#### Data supplied:
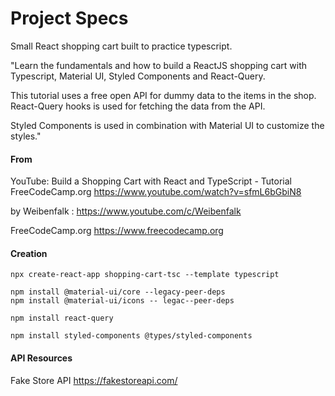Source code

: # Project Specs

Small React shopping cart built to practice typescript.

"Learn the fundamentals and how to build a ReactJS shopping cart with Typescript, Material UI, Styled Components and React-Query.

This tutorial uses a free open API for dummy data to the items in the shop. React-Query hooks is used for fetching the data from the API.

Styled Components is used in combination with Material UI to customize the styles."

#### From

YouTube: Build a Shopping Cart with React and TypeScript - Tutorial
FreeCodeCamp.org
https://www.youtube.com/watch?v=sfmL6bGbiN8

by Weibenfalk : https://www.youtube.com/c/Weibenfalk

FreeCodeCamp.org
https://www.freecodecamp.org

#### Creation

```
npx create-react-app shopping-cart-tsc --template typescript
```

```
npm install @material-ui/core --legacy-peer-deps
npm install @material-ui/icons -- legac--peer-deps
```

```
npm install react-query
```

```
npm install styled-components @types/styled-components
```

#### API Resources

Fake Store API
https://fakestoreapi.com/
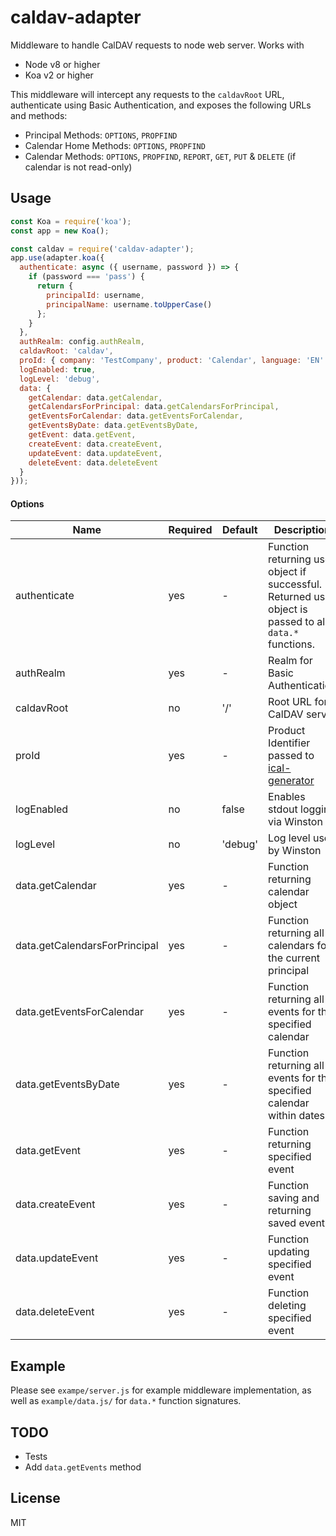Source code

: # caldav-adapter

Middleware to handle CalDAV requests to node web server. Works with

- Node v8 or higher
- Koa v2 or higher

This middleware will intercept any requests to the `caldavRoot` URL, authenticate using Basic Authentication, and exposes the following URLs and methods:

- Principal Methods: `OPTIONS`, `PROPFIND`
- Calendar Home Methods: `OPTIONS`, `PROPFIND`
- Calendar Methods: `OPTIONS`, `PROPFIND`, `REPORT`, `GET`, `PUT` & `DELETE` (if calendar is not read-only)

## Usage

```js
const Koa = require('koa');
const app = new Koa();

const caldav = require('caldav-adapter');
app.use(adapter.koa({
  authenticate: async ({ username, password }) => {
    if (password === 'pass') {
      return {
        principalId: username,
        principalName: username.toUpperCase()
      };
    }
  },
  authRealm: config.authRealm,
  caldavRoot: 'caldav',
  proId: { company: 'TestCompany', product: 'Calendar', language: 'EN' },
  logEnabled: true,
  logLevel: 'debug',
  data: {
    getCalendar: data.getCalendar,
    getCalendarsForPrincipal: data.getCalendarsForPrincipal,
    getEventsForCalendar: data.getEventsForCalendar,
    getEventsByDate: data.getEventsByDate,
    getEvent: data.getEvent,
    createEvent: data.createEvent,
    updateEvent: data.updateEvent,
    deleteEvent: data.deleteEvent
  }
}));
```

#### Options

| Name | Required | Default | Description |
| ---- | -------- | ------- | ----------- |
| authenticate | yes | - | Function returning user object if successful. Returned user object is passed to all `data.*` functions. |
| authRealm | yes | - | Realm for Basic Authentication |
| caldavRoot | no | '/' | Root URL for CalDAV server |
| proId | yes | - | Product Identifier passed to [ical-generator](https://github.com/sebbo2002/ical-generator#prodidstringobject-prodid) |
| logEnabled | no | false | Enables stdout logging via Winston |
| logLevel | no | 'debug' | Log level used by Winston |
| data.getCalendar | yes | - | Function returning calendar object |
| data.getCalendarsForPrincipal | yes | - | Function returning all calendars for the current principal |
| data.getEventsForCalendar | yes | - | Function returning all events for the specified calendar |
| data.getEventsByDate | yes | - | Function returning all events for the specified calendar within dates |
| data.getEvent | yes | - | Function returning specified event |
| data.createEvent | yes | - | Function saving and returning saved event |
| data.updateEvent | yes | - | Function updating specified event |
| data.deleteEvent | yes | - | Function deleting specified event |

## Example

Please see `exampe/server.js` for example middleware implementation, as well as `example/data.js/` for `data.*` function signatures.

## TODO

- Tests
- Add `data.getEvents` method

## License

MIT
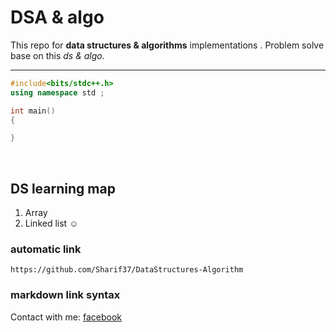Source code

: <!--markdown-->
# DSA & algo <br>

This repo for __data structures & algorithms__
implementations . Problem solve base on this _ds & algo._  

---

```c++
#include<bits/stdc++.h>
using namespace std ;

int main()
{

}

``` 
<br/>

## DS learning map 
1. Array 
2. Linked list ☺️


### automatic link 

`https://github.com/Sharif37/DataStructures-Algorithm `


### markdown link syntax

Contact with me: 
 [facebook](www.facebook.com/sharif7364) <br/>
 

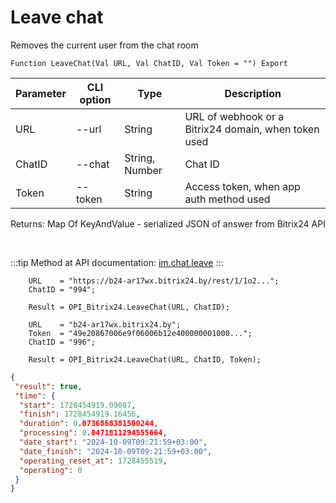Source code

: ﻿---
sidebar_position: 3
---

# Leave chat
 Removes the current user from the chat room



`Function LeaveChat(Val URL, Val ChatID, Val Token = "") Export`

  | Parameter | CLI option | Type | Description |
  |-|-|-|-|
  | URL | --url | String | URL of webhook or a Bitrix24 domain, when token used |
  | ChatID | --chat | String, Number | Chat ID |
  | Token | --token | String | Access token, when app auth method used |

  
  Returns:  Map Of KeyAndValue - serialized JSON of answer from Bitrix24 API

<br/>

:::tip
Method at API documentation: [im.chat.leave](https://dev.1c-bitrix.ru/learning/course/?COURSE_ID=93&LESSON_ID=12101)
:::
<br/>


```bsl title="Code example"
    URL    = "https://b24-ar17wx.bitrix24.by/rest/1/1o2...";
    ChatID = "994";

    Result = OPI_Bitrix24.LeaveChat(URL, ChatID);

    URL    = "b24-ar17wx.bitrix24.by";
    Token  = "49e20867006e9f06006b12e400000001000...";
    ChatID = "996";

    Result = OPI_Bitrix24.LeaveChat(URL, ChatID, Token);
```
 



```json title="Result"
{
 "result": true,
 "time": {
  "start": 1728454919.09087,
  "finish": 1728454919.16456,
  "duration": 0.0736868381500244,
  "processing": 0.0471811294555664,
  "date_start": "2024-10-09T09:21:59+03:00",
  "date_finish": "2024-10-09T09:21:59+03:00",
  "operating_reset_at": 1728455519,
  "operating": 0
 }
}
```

#### What the task asks:
Looking at the listing above, count the lines that contain "github" and give nothing but the number.

#### Exercise output:
2